## Aim of the exercise
Scan the records for "using". Show the matching lines.
BEGIN
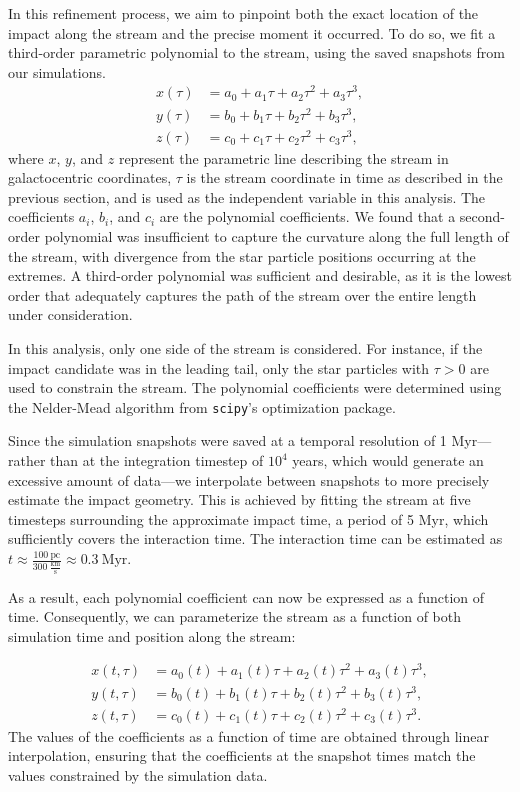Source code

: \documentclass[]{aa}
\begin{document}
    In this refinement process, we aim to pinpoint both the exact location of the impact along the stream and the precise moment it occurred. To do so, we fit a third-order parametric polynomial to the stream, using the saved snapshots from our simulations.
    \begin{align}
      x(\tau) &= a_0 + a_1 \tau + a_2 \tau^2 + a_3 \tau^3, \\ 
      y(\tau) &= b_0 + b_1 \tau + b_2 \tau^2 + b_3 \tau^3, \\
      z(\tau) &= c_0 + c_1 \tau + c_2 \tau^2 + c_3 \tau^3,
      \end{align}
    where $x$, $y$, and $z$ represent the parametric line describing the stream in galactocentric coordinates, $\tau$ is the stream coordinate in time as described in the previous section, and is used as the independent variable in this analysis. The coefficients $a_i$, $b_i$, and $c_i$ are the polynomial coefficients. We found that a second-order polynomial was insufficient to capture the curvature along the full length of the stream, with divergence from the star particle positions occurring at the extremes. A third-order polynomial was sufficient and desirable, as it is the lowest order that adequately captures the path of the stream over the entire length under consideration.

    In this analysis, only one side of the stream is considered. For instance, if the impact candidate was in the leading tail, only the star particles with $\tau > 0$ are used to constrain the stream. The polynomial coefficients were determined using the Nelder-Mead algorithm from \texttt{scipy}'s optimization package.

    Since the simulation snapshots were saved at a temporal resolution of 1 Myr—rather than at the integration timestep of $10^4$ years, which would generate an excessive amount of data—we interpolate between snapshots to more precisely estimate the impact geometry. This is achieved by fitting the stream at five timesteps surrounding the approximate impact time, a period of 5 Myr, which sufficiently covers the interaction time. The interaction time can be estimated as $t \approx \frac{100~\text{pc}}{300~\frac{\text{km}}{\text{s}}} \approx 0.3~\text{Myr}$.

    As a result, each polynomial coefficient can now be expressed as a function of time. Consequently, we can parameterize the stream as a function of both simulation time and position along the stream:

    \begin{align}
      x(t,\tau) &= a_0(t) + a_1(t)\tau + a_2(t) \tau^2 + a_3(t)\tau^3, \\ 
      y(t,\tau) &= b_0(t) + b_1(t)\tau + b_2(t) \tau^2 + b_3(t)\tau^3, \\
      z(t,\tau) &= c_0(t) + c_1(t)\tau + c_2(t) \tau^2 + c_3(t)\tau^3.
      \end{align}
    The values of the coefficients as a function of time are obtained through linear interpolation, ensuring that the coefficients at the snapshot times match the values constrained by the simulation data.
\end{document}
END
## Solution to this problem
    In this refinement process, we aim to pinpoint both the exact location of the impact along the stream and the precise moment it occurred. To do so, we fit a third-order parametric polynomial to the stream, using the saved snapshots from our simulations.
    In this analysis, only one side of the stream is considered. For instance, if the impact candidate was in the leading tail, only the star particles with $\tau > 0$ are used to constrain the stream. The polynomial coefficients were determined using the Nelder-Mead algorithm from \texttt{scipy}'s optimization package.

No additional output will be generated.